Considerato tutto questo, però, il governo (o chi per esso) non si doveva e non si deve permettere di accusare i ragazzi per il loro comportamento irresponsabile, quando la vera irresponsabilità è stata la sua, per non essere stato in grado di combinare nulla a prevenzione di una seconda ondata non certo imprevista.

Dalla fine dell'estate assistiamo ogni giorno alle requisitorie nei confronti di chi va nei bar, nelle palestre o a cena da amici mentre andrebbe ribaltata la prospettiva, interrogarsi sulle reali responsabilità dell'esecutivo, il quale, invece che nascondersi dopo non essere stato pronto su niente, sta continuando a lanciare accuse ai ragazzi "indisciplinati".

Sbaglia dunque chi sottovaluta la noncuranza verso i giovani, l'averli considerati come untori di massa o chi riduce l'accaduto di pochi giorni fa a Parma ad un mero fatto di cronaca perché la maxi-rissa di sabato scorso può sembrare solo un episodio singolo in un grande paese come il nostro ma in realtà nasce da un problema socio-culturale profondo, diffuso anche prima della crisi ma portato agli estremi dal lockdown: se a questa attuale condizione giovanile, che annulla quasi del tutto le occasioni di svago e distrazione (nel senso positivo del termine), si aggiunge la frustrazione di sentirsi additati dai più come irrispettosi delle regole e, in alcuni casi, una mancanza di educazione, civiltà e valori il risultato è quello che hanno avuto sotto gli occhi i parmigiani pochi giorni fa.

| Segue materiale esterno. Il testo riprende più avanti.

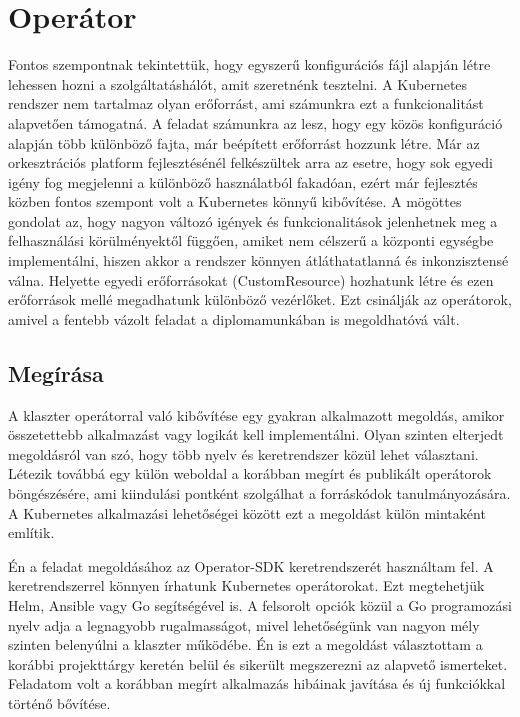 \section{Operátor}
Fontos szempontnak tekintettük, hogy egyszerű konfigurációs fájl alapján létre lehessen hozni a szolgáltatáshálót, amit szeretnénk tesztelni.
A Kubernetes rendszer nem tartalmaz olyan erőforrást, ami számunkra ezt a funkcionalitást alapvetően támogatná.
A feladat számunkra az lesz, hogy egy közös konfiguráció alapján több különböző fajta, már beépített erőforrást hozzunk létre.
Már az orkesztrációs platform fejlesztésénél felkészültek arra az esetre, hogy sok egyedi igény fog megjelenni a különböző használatból fakadóan, ezért már fejlesztés közben fontos szempont volt a Kubernetes könnyű kibővítése.
A mögöttes gondolat az, hogy nagyon változó igények és funkcionalitások jelenhetnek meg a felhasználási körülményektől függően, amiket nem célszerű a központi egységbe implementálni, hiszen akkor a rendszer könnyen átláthatatlanná és inkonzisztensé válna.
Helyette egyedi erőforrásokat (CustomResource) hozhatunk létre és ezen erőforrások mellé megadhatunk különböző vezérlőket. Ezt csinálják az operátorok, amivel a fentebb vázolt feladat a diplomamunkában is megoldhatóvá vált.

\subsection{Megírása}
A klaszter operátorral való kibővítése egy gyakran alkalmazott megoldás, amikor összetettebb alkalmazást vagy logikát kell implementálni.
Olyan szinten elterjedt megoldásról van szó, hogy több nyelv és keretrendszer közül lehet választani\citep{availableOperatorFrameworks}.
Létezik továbbá egy külön weboldal a korábban megírt és publikált operátorok böngészésére, ami kiindulási pontként szolgálhat a forráskódok tanulmányozására.\citep{operatorhub} 
A Kubernetes alkalmazási lehetőségei között ezt a megoldást külön mintaként említik.\citep{KubernetesPatterns} 

Én a feladat megoldásához az Operator-SDK\citep{operatorSDK} keretrendszerét használtam fel. 
A keretrendszerrel könnyen írhatunk Kubernetes operátorokat.
Ezt megtehetjük Helm, Ansible vagy Go segítségével is.
A felsorolt opciók közül a Go programozási nyelv adja a legnagyobb rugalmasságot, mivel lehetőségünk van nagyon mély szinten belenyúlni a klaszter működébe.
Én is ezt a megoldást választottam a korábbi projekttárgy keretén belül és sikerült megszerezni az alapvető ismerteket. 
Feladatom volt a korábban megírt alkalmazás hibáinak javítása és új funkciókkal történő bővítése.

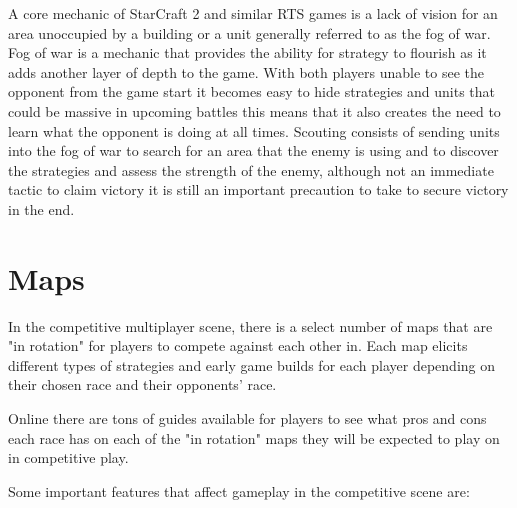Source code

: \documentclass[a4paper,12pt]{report}
\begin{document}
A core mechanic of StarCraft 2 and similar RTS games is a lack of vision for an area unoccupied by a building or a unit generally referred to as the fog of war. Fog of war is a mechanic that provides the ability for strategy to flourish as it adds another layer of depth to the game. With both players unable to see the opponent from the game start it becomes easy to hide strategies and units that could be massive in upcoming battles this means that it also creates the need to learn what the opponent is doing at all times. Scouting consists of sending units into the fog of war to search for an area that the enemy is using and to discover the strategies and assess the strength of the enemy, although not an immediate tactic to claim victory it is still an important precaution to take to secure victory in the end.

\section{Maps}

In the competitive multiplayer scene, there is a select number of maps that are "in rotation" for players to compete against each other in. Each map elicits different types of strategies and early game builds for each player depending on their chosen race and their opponents’ race.

Online there are tons of guides available for players to see what pros and cons each race has on each of the "in rotation" maps they will be expected to play on in competitive play.

Some important features that affect gameplay in the competitive scene are:
\end{document}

Lo sport, le attività ludico-culturali e i piccoli ritrovi con gli amici a casa sono un argine per prevenire episodi come quello succitato, occasioni per arricchirsi, per crescere da persone più rispettose e fonti di educazione. Bisogna fare i conti con ciò al più presto, cambiare strategia e organizzare una riapertura cauta ma tempestiva che permetta, tra le altre cose, anche ai ragazzi di ritornare gradualmente ad una sana vita sociale in tutte le sue forme.